Dataset items
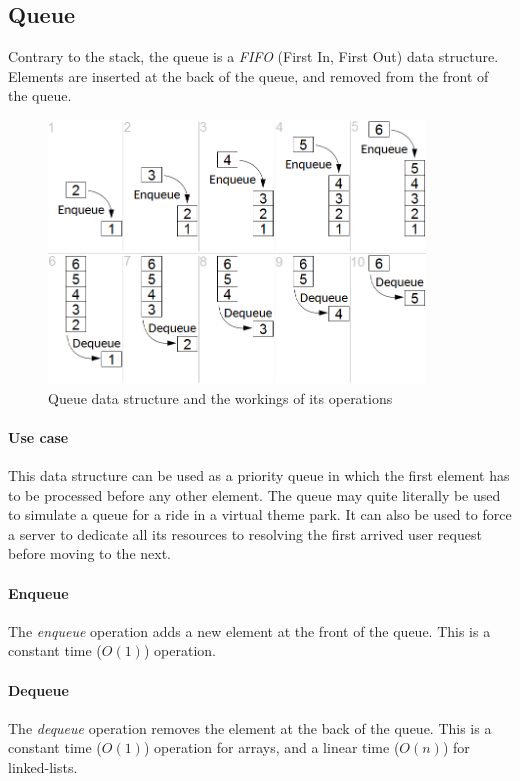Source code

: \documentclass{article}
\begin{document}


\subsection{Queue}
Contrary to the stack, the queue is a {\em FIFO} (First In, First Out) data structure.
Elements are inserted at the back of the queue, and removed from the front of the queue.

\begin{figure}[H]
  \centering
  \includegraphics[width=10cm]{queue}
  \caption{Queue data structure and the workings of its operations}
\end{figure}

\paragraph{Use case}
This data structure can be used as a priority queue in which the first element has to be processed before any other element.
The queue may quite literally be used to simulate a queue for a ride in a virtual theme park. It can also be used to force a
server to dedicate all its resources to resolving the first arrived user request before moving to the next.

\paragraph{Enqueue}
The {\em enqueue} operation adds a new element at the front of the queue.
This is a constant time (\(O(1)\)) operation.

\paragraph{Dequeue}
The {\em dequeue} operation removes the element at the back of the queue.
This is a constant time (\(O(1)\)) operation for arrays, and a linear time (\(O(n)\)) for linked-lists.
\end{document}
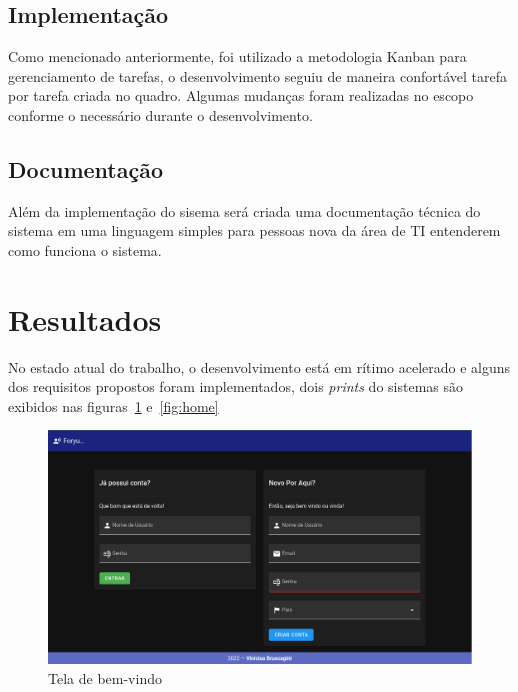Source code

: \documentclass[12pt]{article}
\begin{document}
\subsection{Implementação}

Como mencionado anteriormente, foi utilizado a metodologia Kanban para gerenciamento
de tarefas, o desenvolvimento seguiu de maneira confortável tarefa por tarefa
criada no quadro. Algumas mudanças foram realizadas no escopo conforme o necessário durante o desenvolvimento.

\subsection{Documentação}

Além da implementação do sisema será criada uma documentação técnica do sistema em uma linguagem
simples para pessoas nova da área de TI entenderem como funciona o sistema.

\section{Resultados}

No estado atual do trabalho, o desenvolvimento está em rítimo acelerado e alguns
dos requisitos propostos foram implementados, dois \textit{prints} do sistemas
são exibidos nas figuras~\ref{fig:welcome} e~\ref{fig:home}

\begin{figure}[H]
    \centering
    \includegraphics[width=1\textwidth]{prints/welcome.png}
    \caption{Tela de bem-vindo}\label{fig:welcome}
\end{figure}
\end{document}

==

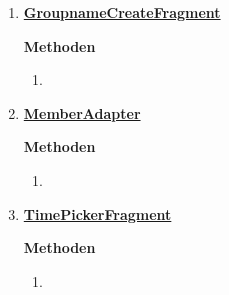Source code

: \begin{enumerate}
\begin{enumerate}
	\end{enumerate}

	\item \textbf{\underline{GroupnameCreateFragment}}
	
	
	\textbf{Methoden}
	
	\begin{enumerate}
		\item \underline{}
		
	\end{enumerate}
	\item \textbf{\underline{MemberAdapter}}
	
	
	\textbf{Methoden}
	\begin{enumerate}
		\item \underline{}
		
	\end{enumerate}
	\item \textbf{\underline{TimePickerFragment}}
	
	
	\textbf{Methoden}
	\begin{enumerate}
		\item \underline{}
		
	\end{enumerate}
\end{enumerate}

...

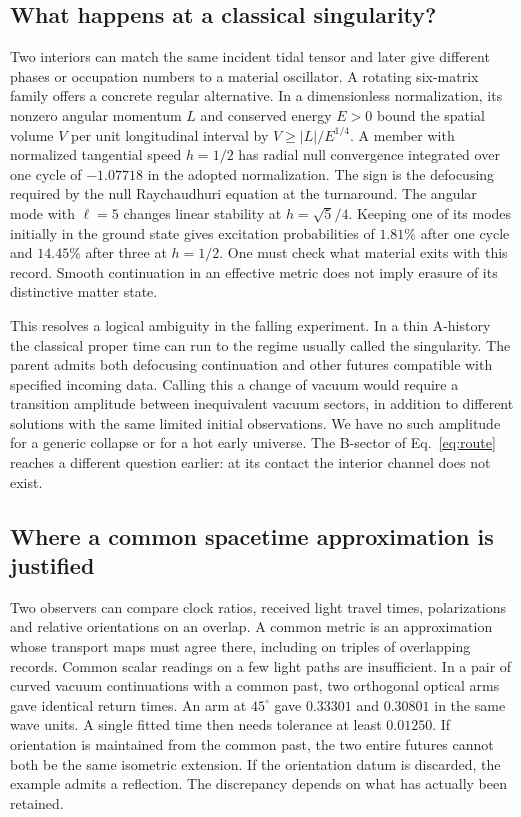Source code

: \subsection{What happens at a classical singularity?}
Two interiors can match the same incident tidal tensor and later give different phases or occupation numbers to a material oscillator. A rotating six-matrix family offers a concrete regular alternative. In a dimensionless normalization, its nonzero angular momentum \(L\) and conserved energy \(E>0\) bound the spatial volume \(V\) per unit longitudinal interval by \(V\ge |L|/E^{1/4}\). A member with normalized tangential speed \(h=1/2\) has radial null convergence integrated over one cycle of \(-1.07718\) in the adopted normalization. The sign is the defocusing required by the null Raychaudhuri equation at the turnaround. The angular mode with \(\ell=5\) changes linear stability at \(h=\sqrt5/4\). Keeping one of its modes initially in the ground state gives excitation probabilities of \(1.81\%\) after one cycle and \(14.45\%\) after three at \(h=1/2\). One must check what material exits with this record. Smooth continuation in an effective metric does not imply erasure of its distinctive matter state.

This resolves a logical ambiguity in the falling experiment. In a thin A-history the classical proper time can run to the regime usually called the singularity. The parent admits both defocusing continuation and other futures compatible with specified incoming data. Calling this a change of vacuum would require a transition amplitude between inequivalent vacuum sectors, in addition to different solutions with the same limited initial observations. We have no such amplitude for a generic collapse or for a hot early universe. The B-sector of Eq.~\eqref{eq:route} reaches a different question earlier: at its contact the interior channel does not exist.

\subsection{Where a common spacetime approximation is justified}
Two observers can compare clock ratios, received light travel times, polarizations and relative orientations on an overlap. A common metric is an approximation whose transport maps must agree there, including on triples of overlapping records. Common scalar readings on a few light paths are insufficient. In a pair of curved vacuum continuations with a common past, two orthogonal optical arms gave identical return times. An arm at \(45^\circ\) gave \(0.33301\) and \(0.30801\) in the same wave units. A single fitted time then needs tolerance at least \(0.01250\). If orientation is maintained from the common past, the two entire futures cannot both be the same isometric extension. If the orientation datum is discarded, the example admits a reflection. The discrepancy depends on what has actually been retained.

**Exercise**
Your answer should be a single number: the tally of lines in the entries that include the word "width".

**Answer box**
2